It’s quite straightforward so far, I’ll just launch the recently created role on each hosts, without gathering facts, since Python is not yet installed on the machines. Facts will be gathered at the end of the role though, as seen on the previous code snippet.

Next up, tests. We’ll use molecule for the win. I spoke to you all about molecule on a previous article. It is basically a testing tool for Ansible code. It creates ephemeral infrastructure (either virtual machines or containers), tests your roles on it (not only the execution of the roles, but also the syntax and their idempotence), and then it destroys it. Since there are no CoreOS containers, and Virtualbox virtual machines through Vagrant being the target platform, I’ll just use the Vagrant driver.

In order to test with molecule, I’m going to create a molecule.yml file, in which I’m going to define the Ansible files to use for the test, as well as the Vagrant machine’s specification and configuration.

First, I’ll specify which Ansible configuration to use, and which playbook to run:


---
ansible:
  config_file: ./ansible.cfg
  playbook: swarm.yml

Then, I’ll specify which Vagrant box to use for the virtual machines:


   platforms:
  - name: coreOS
    box: coreos-stable
    config.vm.box_url: https://storage.googleapis.com/stable.release.core-os.net/amd64-usr/current/coreos_production_vagrant.json

Then, what will my provider be, and how much physical resources will be used by each instance:


  providers:
  - name: virtualbox
    type: virtualbox
    options:
      memory: 2048
      cpus: 1

After that, I’ll define the specifics of each instance, including both hostname and IP addresses:


 instances:
  - name: swarm-manager-01
    ansible_groups:
      - swarm-leader
      - swarm-manager
    interfaces:
      - network_name: private_network
        type: static
        ip: 10.0.0.101
        auto_config: true
    options:
      append_platform_to_hostname: no
  - name: swarm-manager-02
    ansible_groups:
      - swarm-manager
    interfaces:
      - network_name: private_network
        type: static
        ip: 10.0.0.102
        auto_config: true
    options:
      append_platform_to_hostname: no
  - name: swarm-manager-03
    ansible_groups:
      - swarm-manager
    interfaces:
      - network_name: private_network
        type: static
        ip: 10.0.0.103
        auto_config: true
    options:
      append_platform_to_hostname: no
  - name: swarm-worker-01
    ansible_groups:
      - swarm-worker
    interfaces:
      - network_name: private_network
        type: static
        ip: 10.0.0.121
        auto_config: true
    options:
      append_platform_to_hostname: no
...

With that in place, I just need to run `molecule test` in order to test that my infrastructure is created and configured correctly. This is actually an oversimplification of everything that can be done using molecule, but since I already wrote about it on a previous article, just can just head there and read about it if you’re really interested.

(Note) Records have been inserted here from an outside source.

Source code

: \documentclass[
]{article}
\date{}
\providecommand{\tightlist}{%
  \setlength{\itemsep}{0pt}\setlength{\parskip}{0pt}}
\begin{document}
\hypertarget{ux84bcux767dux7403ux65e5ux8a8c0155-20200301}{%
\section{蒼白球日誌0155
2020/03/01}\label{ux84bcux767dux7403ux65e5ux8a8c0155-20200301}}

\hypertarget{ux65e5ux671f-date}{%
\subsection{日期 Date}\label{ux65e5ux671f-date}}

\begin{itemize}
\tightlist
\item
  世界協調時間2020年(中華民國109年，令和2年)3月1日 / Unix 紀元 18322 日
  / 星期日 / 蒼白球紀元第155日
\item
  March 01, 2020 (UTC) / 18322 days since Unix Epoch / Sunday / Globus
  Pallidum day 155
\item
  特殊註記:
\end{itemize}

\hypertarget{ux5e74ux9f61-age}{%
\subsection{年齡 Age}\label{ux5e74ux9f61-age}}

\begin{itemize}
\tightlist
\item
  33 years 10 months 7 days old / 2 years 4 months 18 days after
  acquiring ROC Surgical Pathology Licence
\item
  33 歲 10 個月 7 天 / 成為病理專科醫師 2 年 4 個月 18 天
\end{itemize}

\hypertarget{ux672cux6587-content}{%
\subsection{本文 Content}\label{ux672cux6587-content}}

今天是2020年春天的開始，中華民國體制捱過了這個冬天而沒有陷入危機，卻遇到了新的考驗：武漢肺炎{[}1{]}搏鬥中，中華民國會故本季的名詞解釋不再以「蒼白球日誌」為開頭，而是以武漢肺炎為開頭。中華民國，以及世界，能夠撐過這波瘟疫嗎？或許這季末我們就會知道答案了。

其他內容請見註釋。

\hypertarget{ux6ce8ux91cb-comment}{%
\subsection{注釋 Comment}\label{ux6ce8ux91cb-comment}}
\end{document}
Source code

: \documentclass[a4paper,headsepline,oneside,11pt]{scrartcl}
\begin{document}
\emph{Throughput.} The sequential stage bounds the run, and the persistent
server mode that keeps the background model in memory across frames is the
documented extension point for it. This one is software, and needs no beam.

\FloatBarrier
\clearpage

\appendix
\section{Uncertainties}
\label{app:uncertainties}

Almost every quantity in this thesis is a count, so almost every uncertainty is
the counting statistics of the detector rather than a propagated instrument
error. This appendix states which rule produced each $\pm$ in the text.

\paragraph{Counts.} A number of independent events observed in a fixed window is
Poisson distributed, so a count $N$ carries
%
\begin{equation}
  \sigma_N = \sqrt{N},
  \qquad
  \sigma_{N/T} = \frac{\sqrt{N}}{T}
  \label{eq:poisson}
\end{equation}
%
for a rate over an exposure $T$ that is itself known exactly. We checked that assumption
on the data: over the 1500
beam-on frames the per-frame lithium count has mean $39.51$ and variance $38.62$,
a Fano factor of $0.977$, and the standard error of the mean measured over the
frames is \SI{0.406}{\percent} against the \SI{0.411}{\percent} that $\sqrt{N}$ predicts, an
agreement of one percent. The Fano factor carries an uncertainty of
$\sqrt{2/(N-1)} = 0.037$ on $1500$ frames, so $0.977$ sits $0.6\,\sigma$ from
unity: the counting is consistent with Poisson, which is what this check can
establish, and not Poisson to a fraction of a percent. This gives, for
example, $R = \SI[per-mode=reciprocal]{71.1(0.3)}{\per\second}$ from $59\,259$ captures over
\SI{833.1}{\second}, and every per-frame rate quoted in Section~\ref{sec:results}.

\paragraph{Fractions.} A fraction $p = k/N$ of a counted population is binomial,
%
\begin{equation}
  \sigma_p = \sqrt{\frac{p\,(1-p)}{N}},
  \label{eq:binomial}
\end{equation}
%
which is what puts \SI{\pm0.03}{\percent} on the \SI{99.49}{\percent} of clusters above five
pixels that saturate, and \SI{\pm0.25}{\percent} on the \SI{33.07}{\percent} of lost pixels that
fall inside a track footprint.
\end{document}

And with that, I also get to add two new (phony) Makefile target:


smoketest:
	@ansible-playbook -i inventories/vagrant.ini swarm.yml --tags test

test:
	@molecule test

The smoketest target allows me to run a conformance test on all the already deployed infrastructure, to check for deltas and see if something’s wrong whenever I want, and the test target allows me to test the code on fresh, newly created infrastructure, and to check for Ansible-specific good practices. Remember, this uses Molecule V1, so if you try to run it using Molecule V2 it will probably not work.

Tests are set up thusly. Moving on.

Manage: Lead and follow

Next up, we need to setup the three Manager nodes. I’ll start by creating a swarm-leader role, under the configuration roles directory:


roles/
├── bootstrap
│   └── ansible-bootstrap
└── configure
    └── swarm-leader
         └── tasks
             ├── configure.yml
             ├── main.yml
             └── test.yml

And for this role, we’ll use the same task division strategy we used before in order to add our smoketest.

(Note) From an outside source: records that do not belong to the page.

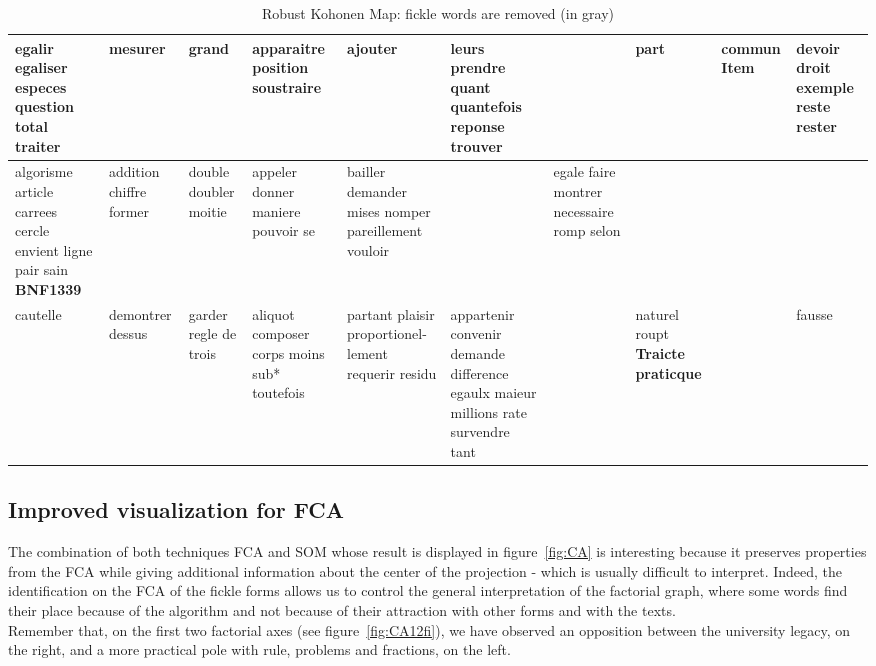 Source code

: \documentclass{elsarticle}
\begin{document}
\begin{table}[ht!]
{\begin{tabular}{|p{1.9cm}|p{1.9cm}|p{1.9cm}|p{1.9cm}|p{1.9cm}|p{1.9cm}|p{1.9cm}|p{1.9cm}|p{1.9cm}|p{1.9cm}|}
\hline
egalir egaliser especes question total traiter & mesurer & grand & apparaitre  \textcolor{gris}{position}  \textcolor{gris}{soustraire} &  \textcolor{gris}{ajouter} & leurs prendre quant quantefois reponse trouver & &  \textcolor{gris}{part} & commun Item & devoir  \textcolor{gris}{droit}  \textcolor{gris}{exemple} reste rester\\
\hline
algorisme article carrees cercle envient ligne pair sain \cellcolor{grisclair} \textbf{BNF1339} & addition chiffre former &  \textcolor{gris}{double}  \textcolor{gris}{doubler} moitie & appeler  \textcolor{gris}{donner}  \textcolor{gris}{maniere}  \textcolor{gris}{pouvoir}  \textcolor{gris}{se}& bailler demander mises nomper pareillement vouloir & & egale faire montrer necessaire romp selon & & & \\
\hline
cautelle & demontrer dessus &  \textcolor{gris}{garder}  \textcolor{gris}{regle}  \textcolor{gris}{de}  \textcolor{gris}{trois} & aliquot composer corps moins sub* toutefois & partant plaisir proportionel- lement requerir residu & appartenir convenir demande difference egaulx maieur millions rate survendre tant & & naturel roupt \cellcolor{grisclair} \textbf{Traicte praticque} & & fausse\\
\hline
\end{tabular}
}
\label{fig:koho3}
\caption{Robust Kohonen Map: fickle words are removed (in gray)}
\end{table}

\subsection{Improved visualization for FCA}

The combination of both techniques FCA and SOM whose result is displayed in figure~\ref{fig:CA} is interesting because it preserves properties from the FCA while giving additional information about the center of the projection - which is usually difficult to interpret. Indeed, the identification on the FCA of the fickle forms allows us to control the general interpretation of the factorial graph, where some words find their place because of the algorithm and not because of their attraction with other forms and with the texts.\\

Remember that, on the first two factorial axes (see figure~\ref{fig:CA12fi}), we have observed an opposition between the university legacy, on the right, and a more practical pole with rule, problems and fractions, on the left.\\
\end{document}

First, the main.yml file, which is fairly simple, and only includes the other two yaml files, using a tag for the test file: ---


---

- name: Create Manager Leader
  include: configure.yml

- name: Test Manager Leader
  include: test.yml
  tags: [ test ]

The configure file first checks if the cluster is already on Swarm mode. If it is, it doesn’t do anything else. If it isn’t, it creates the first Swarm node, creating thus the Swarm cluster, which will be joined by the subsequent nodes. It also disables scheduling on the Leader, making sure that the Leader does not handle any workload and that it concentrates its resources on leading the cluster:



---
- name: Check if Swarm Mode is already activated
  command: docker info
  register: docker_info
  changed_when: false

- name: Create Swarm Manager Leader if it is not activated
  command: docker swarm init --advertise-addr {{ hostvars[groups['swarm-leader'][0]]['ansible_env']['COREOS_PUBLIC_IPV4'] }}
  when: "'Swarm: active' not in docker_info.stdout"

- name: Disable Leader scheduling
  command: docker node update --availability drain {{ groups['swarm-leader'][0] }}
  when: "'Swarm: active' not in docker_info.stdout and disable_leader_scheduling"

This last part is not actually necessary, specially for small clusters. Nevertheless it is usually a good practice, since the leader election process can be really intensive in terms of resource consumption. The `disable_leader_scheduling` variable is defined on the role’s defaults, and you can override it if you want your Leader to handle workloads.

Fairly simple. Notice the `changed_when: false` parameter on the first command task. It is there because running `docker info` will not change the state of the cluster, and it is therefore not a real action, just a way of collecting information.

Next, for the smoketest, I’ll verify if the created Manager node is in fact a Leader (which it should be, since it was the first Manager node to be created), and whether its status is “Drain”, since the Leader node is not supposed to handle any workload:


---

- name: Check if Manager node is Leader
  shell: docker node ls | grep {{ ansible_hostname }}
  register: docker_info
  changed_when: false

- name: Fail if Manager node is not Leader
  assert:
    that:
      - "'Leader' in docker_info.stdout"
      - "'Active' in docker_info.stdout"

Now that the role is set, I’ll just add it to the swarm.yml playbook:


- name: Create Swarm Leader node
  hosts: swarm-leader
  roles:
    - role: configure/swarm-leader
      tags: [ swarm-leader ]

Using the host group we discussed earlier, and the proper tag in order to identify the action. And that’s it for the Manager Leader. We need some non-Manager Leader for that High Availability though!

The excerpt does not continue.